What is most striking about the Drexel Avenue home is a sort of paradox expressed by the house—it is both intimate and monumental. This has to do with flexibility of spaces, the sliding doors, opening and closing like shoji and fusama, constantly shifting the scope, scale and flow of interior and exterior space. One can constantly reshape, and re-frame space, allowing the entire home to function as a sort of machine to modulate the environment and to accommodate different use functions.

As Max notes,

“The house was built before air conditioning, so it had to breathe, and you had to have cross ventilation. The house boasts the first sliding glass doors in Central Florida, it was very progressive and radical at the time to have moving walls of glass. Now, the energy codes have kind of kicked in to where they don’t want to see that much glass which poses a challenge, because we want to encourage people to have a lot of functional glass and a lot of cross ventilation. It is the glass that holds the secret, allowing for such a small footprint to feel like a much more spacious house.”

From Practical to Urgent: The Impetus of Environmental Sustainability

For the Sarasota School of Architecture practitioners, considerations of site and climate were practical, and thanks to Hiss’ cultivation and training, understood as pleasant alternatives to previous attempts to conquer, control or ignore climate realities. At this point, however, with the looming threat of domino triggering consequences from a 2º F global temperature change, and mass inertia preventing solutions, what was once practical and pleasant has become a matter of grave urgency. Strang, with roots in Leedy’s 70’s environmentalism, feels a profound responsibility as an architect to use his firm to literally design our way toward a solution.

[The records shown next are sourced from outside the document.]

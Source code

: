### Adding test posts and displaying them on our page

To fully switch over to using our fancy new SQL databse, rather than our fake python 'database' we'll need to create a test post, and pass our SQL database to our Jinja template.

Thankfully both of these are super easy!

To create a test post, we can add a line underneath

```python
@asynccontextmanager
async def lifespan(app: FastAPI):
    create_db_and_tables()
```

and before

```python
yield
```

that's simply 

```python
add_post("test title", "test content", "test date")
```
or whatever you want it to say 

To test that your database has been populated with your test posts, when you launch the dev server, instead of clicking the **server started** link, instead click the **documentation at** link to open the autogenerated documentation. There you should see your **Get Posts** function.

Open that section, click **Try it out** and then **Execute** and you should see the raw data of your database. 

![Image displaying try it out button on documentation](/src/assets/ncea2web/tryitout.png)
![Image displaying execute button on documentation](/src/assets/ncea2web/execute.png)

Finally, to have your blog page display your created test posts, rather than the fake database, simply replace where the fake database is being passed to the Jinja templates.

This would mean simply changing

“At the firm, we want to be grounded in the lessons of this generation of modernism. We want to be sustainable, we want to choose the right materials that recognize the impact that buildings and houses have on our planet. It’s significant—forty percent of carbon emissions are from buildings. Architects have a key role to play in the solution and it’s not all bells and whistles like solar panels and active systems. It is, at the root, in the passive design of the house. This is especially true in the tropics and subtropics, where you need houses that have deep overhangs to shade the glass and cross ventilation and daylighting. Those are the easy things and you should be doing those things, as a given, before you add new technologies, to make a home sustainable.”

There’s a sense of humanism in Gene’s architecture, similar to what comes through when Max and I discuss architecture. The human dimension is always the dominant force leading the discourse. And this being Florida, it usually presents in the form of the environmental-political-cultural nexus. Spending time with Leedy’s library, one gets a sense of how deeply politically and socially engaged he was. The books reveal this social dimension of architecture that I see in both Leedy and Strang. Design is not just about shaping space, it’s really about “How do human beings want to live in the world? How do we want to organize ourselves? How do we want to interact with each other?”—essentially about how and why architecture matters.

Architecture is front and center in everybody’s life whether they like it or not and whether they recognize it or not. Well-designed, well-thought out spaces can change your mood, they can change your health, they can change your life. I had the good fortune to absorb these types of spaces early on, absorb the influences of architecture and how it can affect other peoples’ lives. Since most of what we do is residential, I get a lot of pleasure through the design process in seeing how families strive to live. Their hopes, aspirations, desires, values—that’s one of the most rewarding aspects of what we do. We are not just designing buildings, we’re creating homes and helping shape the lives in them.”

“But you, children of space, you restless in rest, you shall not be trapped nor tamed. Your house shall be not an anchor but a mast.”